Other trivia to consider

  • ESP32 is 3.3V only chip. Connecting devices like U2 with 5V outputs risks problems, including magic smoke or short life. I know many others on the web do similar things, and I suspect the ESP32 internal ESD diodes drag enough current to bring the effective output voltages within range, at least for a while, but it doesn't feel right. In your case, I only spotted inputs to this 5V supplied chip, so perhaps the ESP32 is unlikely to be in mortal danger, but the minimum input voltage for the high logic level for the HC chip when powered at 5V, is probably above the high output voltage that the ESP32 could produce, risking the 74HC chip being held in a 'midway logic' position, which is also not good. I presume your concern is getting a high enough voltage to drive the LEDs. In practice, your arrangement will probably work, but in the future, consider using an additional open collector/drain buffer chip to drive the LEDs and keep the logic chips connected to the 3.3V system.

 

  • LED0 looks backwards
  • Try to draw GND symbols downwards ... sometimes sideways (e.g. on the ESP32) is ok, but never upwards

Hope this is useful and good luck .. I hope it all works!


ReplyQuote
RomeoSierra
(@rsalvage)
Active Member
Joined: 7 months ago
Posts: 5
Topic starter  

@davee Thanks.

The buck, relay board and psu are not on the schematic as they are all pre-manufactured.  That is why I have used connectors.

I used 5v because I originally intended to use 5v for the power to the ESP32.  Only to find that it needed more than 5v in order to work (which is why I utilised the convenient 7.6v).  There was a reason that I used 5v, but it escapes me now.  I will take a look later and try to drop everything to 3.3v via a second buck converter.

I will check the LED and sort my symbols.

 

Thanks again.

 


ReplyQuote
DaveE
(@davee)
Reputable Member
Joined: 1 year ago
Posts: 407
 

Hi @rsalvage,

  If the ESP32 card has a USB socket that it should work with, then 5V ought to be enough .. as that is all USB (excluding the new high power USB-C modes) provides.

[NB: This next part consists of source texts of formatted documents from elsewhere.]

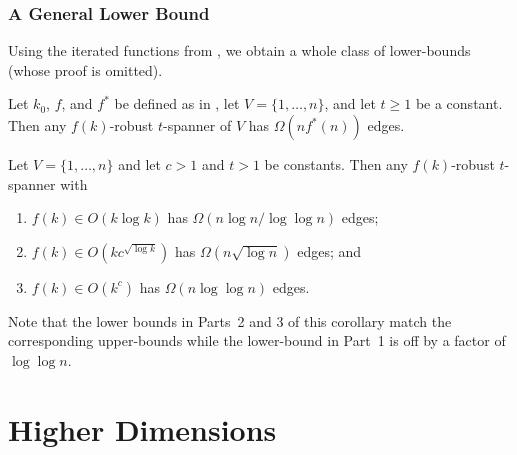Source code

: \documentclass{cccg12}
\begin{document}
\subsubsection{A General Lower Bound}

Using the iterated functions from , we obtain a whole
class of lower-bounds (whose proof is omitted).

\begin{thm}
  Let $k_0$, $f$, and $f^*$ be defined as in ,
  let $V=\{1,\ldots,n\}$, and let $t\ge 1$ be a constant.  Then any
  $f(k)$-robust $t$-spanner of $V$ has $\Omega(nf^*(n))$ edges.
\end{thm}


\begin{cor}
  Let $V=\{1,\ldots,n\}$ and let $c>1$ and $t>1$ be constants.  Then any
  $f(k)$-robust $t$-spanner with
  \begin{enumerate}
    \item $f(k)\in O(k\log k)$ has $\Omega(n\log n/\log\log n)$ edges;
    \item $f(k)\in O(kc^{\sqrt{\log k}})$ has $\Omega(n\sqrt{\log n})$
      edges; and
    \item $f(k)\in O(k^{c})$ has $\Omega(n\log\log n)$ edges.
  \end{enumerate}
\end{cor}

Note that the lower bounds in Parts~2 and 3 of this corollary match the
corresponding upper-bounds while the lower-bound in Part~1 is off by a
factor of $\log\log n$.


\section{Higher Dimensions}
\end{document}
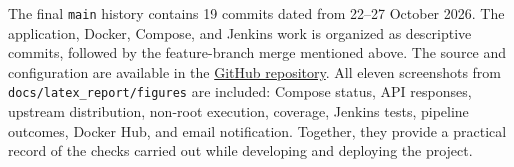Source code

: \documentclass[9pt,a4paper]{article}
\begin{document}
The final \texttt{main} history contains 19 commits dated from 22--27
October 2026. The application, Docker, Compose, and Jenkins work is organized
as descriptive commits, followed by the feature-branch merge mentioned above.
The source and configuration are available in the
\href{https://github.com/vaishak-iiitb/calc_spe}{GitHub repository}. All
eleven screenshots from \texttt{docs/latex\_report/figures} are included:
Compose status, API responses, upstream distribution, non-root execution,
coverage, Jenkins tests, pipeline outcomes, Docker Hub, and email
notification. Together, they provide a practical record of the checks carried
out while developing and deploying the project.
\end{document}
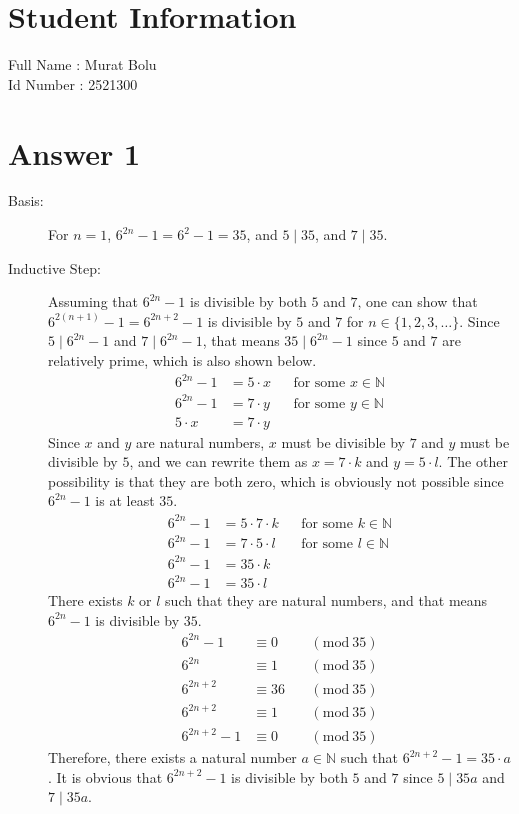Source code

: \documentclass[12pt]{article}
\newcommand{\divides}{\mid}
\newcommand{\Mod}[1]{\ (\mathrm{mod}\ #1)}
\newcommand{\+}{\mkern2mu}
\begin{document}
\section*{Student Information }
Full Name : Murat Bolu \\
Id Number : 2521300 \\

\section*{Answer 1}

\begin{description}
    \item[Basis:] For $n = 1$, $6^{2n} - 1 = 6^2 - 1 = 35$, and $5 \divides 35$, and $7 \divides 35$.
    \item[Inductive Step:] Assuming that $6^{2n} - 1$ is divisible by both $5$ and $7$, one can show that $6^{2(n+1)} - 1 = 6^{2n+2} - 1$ is divisible by $5$ and $7$ for $n \in \{1, 2, 3, \dotsc\}$. Since $5 \divides 6^{2n} - 1$ and $7 \divides 6^{2n} - 1$, that means $35 \divides 6^{2n} - 1$ since $5$ and $7$ are relatively prime, which is also shown below.
    \begin{align*}
        6^{2n} - 1 &= 5 \cdot x && \text{for some $x \in \mathbb{N}$} \\
        6^{2n} - 1 &= 7 \cdot y && \text{for some $y \in \mathbb{N}$} \\
        5 \cdot x &= 7 \cdot y
    \end{align*}
    Since $x$ and $y$ are natural numbers, $x$ must be divisible by $7$ and $y$ must be divisible by $5$, and we can rewrite them as $x = 7 \cdot k$ and $y = 5 \cdot l$. The other possibility is that they are both zero, which is obviously not possible since $6^{2n} - 1$ is at least $35$.
    \begin{align*}
        6^{2n} - 1 &= 5 \cdot 7 \cdot k && \text{for some $k \in \mathbb{N}$} \\
        6^{2n} - 1 &= 7 \cdot 5 \cdot l && \text{for some $l \in \mathbb{N}$} \\
        6^{2n} - 1 &= 35 \cdot k \\
        6^{2n} - 1 &= 35 \cdot l
    \end{align*}
    There exists $k$ or $l$ such that they are natural numbers, and that means $6^{2n} - 1$ is divisible by $35$.
    \begin{align*}
        6^{2n} - 1 &\equiv 0 && \Mod{35} \\
        6^{2n} &\equiv 1 && \Mod{35} \\
        6^{2n+2} &\equiv 36 && \Mod{35} \\
        6^{2n+2} &\equiv 1 && \Mod{35} \\
        6^{2n+2} - 1 & \equiv 0 && \Mod{35}
    \end{align*}
    Therefore, there exists a natural number $a \in \mathbb{N}$ such that $6^{2n+2} - 1 = 35 \cdot a$. It is obvious that $6^{2n+2} - 1$ is divisible by both $5$ and $7$ since $5 \divides 35a$ and $7 \divides 35a$.


\end{description}
\end{document}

However, it is widely accepted some modules struggle when the WiFi is on.

If a higher voltage than 5V 'fixes' the problem, this suggests the onboard regulator is struggling with the peaks, since this is the only device that sees the incoming voltage ... the rest is powered by the 3.3V output from the regulator.

One might guess, that a 'rock solid' 3.3V supply to the appropriate pins would also work, but no guarantees!